We dined on hamburgers. They with
Gatorade and water. I with coffee, Japanese miso soup and water. As is with
this time of the year, the northeast monsoon brought winter colds of Siberia
and Japan to the tropics and it would be cold, much more so with the wind
chills. We opt to retire early but, once in a while, I would answer the call of
nature outside. I did at 22:00 and at 02:00 and each time I still see people
going up the peak.
When I woke up at 05:00 the
following day, January 24, there is no shortage of visitors to the peak. I
wonder how much money Dalaguete collects from these unwary people. It is indeed
unfair. We eat the last of the hamburgers for breakfast and everybody had
coffee. I keep the place as tidy as possible by burning all our small garbage
last night and bringing the rest down to our next destination today.

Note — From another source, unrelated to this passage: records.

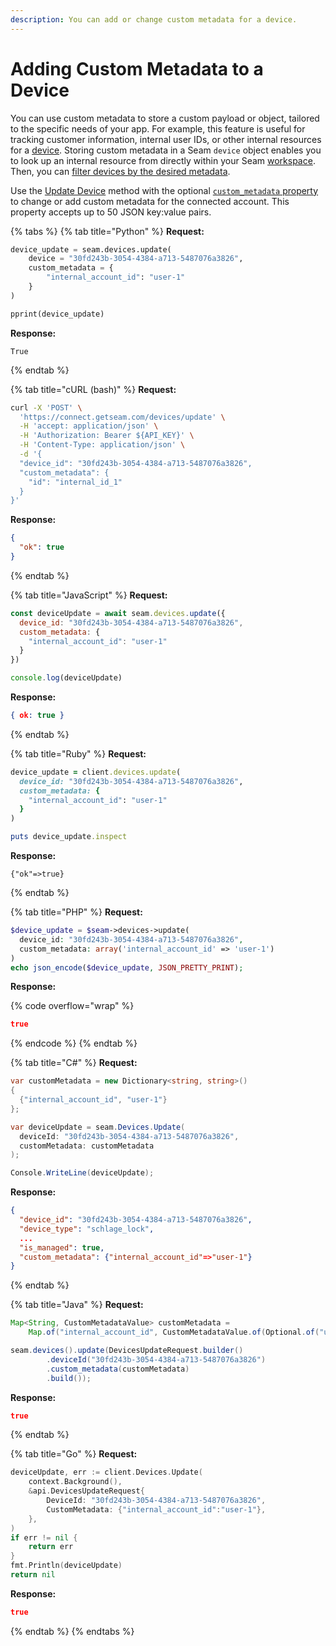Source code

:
 ```yaml
---
description: You can add or change custom metadata for a device.
---
```


# Adding Custom Metadata to a Device

You can use custom metadata to store a custom payload or object, tailored to the specific needs of your app. For example, this feature is useful for tracking customer information, internal user IDs, or other internal resources for a [device](./). Storing custom metadata in a Seam `device` object enables you to look up an internal resource from directly within your Seam [workspace](../workspaces/). Then, you can [filter devices by the desired metadata](filtering-devices-by-custom-metadata.md).

Use the [Update Device](../../api-clients/devices/update-device.md) method with the optional [`custom_metadata` property](../../api-clients/devices/#device-properties) to change or add custom metadata for the connected account. This property accepts up to 50 JSON key:value pairs.

{% tabs %}
{% tab title="Python" %}
**Request:**

```python
device_update = seam.devices.update(
    device = "30fd243b-3054-4384-a713-5487076a3826",
    custom_metadata = {
        "internal_account_id": "user-1"
    }
)

pprint(device_update)
```

**Response:**

```
True
```
{% endtab %}

{% tab title="cURL (bash)" %}
**Request:**

```bash
curl -X 'POST' \
  'https://connect.getseam.com/devices/update' \
  -H 'accept: application/json' \
  -H 'Authorization: Bearer ${API_KEY}' \
  -H 'Content-Type: application/json' \
  -d '{
  "device_id": "30fd243b-3054-4384-a713-5487076a3826",
  "custom_metadata": {
    "id": "internal_id_1"
  }
}'
```

**Response:**

```json
{
  "ok": true
}
```
{% endtab %}

{% tab title="JavaScript" %}
**Request:**

```javascript
const deviceUpdate = await seam.devices.update({
  device_id: "30fd243b-3054-4384-a713-5487076a3826",
  custom_metadata: {
    "internal_account_id": "user-1"
  }
})

console.log(deviceUpdate)
```

**Response:**

```json
{ ok: true }
```
{% endtab %}

{% tab title="Ruby" %}
**Request:**

```ruby
device_update = client.devices.update(
  device_id: "30fd243b-3054-4384-a713-5487076a3826",
  custom_metadata: {
    "internal_account_id": "user-1"
  }
)

puts device_update.inspect
```

**Response:**

```
{"ok"=>true}
```
{% endtab %}

{% tab title="PHP" %}
**Request:**

```php
$device_update = $seam->devices->update(
  device_id: "30fd243b-3054-4384-a713-5487076a3826",
  custom_metadata: array('internal_account_id' => 'user-1')
)
echo json_encode($device_update, JSON_PRETTY_PRINT);
```

**Response:**

{% code overflow="wrap" %}
```json
true
```
{% endcode %}
{% endtab %}

{% tab title="C#" %}
**Request:**

```csharp
var customMetadata = new Dictionary<string, string>()
{
  {"internal_account_id", "user-1"}
};

var deviceUpdate = seam.Devices.Update(
  deviceId: "30fd243b-3054-4384-a713-5487076a3826",
  customMetadata: customMetadata
);

Console.WriteLine(deviceUpdate);
```

**Response:**

```json
{
  "device_id": "30fd243b-3054-4384-a713-5487076a3826",
  "device_type": "schlage_lock",
  ...
  "is_managed": true,
  "custom_metadata": {"internal_account_id"=>"user-1"}
}
```
{% endtab %}

{% tab title="Java" %}
**Request:**

```java
Map<String, CustomMetadataValue> customMetadata =
    Map.of("internal_account_id", CustomMetadataValue.of(Optional.of("user-1")));

seam.devices().update(DevicesUpdateRequest.builder()
        .deviceId("30fd243b-3054-4384-a713-5487076a3826")
        .custom_metadata(customMetadata)
        .build());
```

**Response:**

```json
true
```
{% endtab %}

{% tab title="Go" %}
**Request:**

```go
deviceUpdate, err := client.Devices.Update(
	context.Background(),
	&api.DevicesUpdateRequest{
		DeviceId: "30fd243b-3054-4384-a713-5487076a3826",
		CustomMetadata: {"internal_account_id":"user-1"},
	},
)
if err != nil {
	return err
}
fmt.Println(deviceUpdate)
return nil
```

**Response:**

```json
true
```
{% endtab %}
{% endtabs %}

We will be going back to Badian,
taking the same route we did yesterday but, this time, it would all be
downhill. We leave early at 06:30 and Jerry and Gillian loved the early morning
walk when the birds are most active with their melodies. We walk lazily,
enjoying the silent moments and keeping our footings as steady as possible. We
meet no locals just like yesterday at the forested zones.
When we reach Malagaring, mountain
life begins to be felt. We take a different trail and reach the Basak Elementary
School. We hired motorcycles to take us down the highway. Once we are there, we
board a bus bound for Cebu City. Jerry and Gillian would have to go back to
their hotel in Moalboal while I would be going home. The Irish couple would be
travelling to Palawan tomorrow and we parted ways when the bus stopped at
Moalboal.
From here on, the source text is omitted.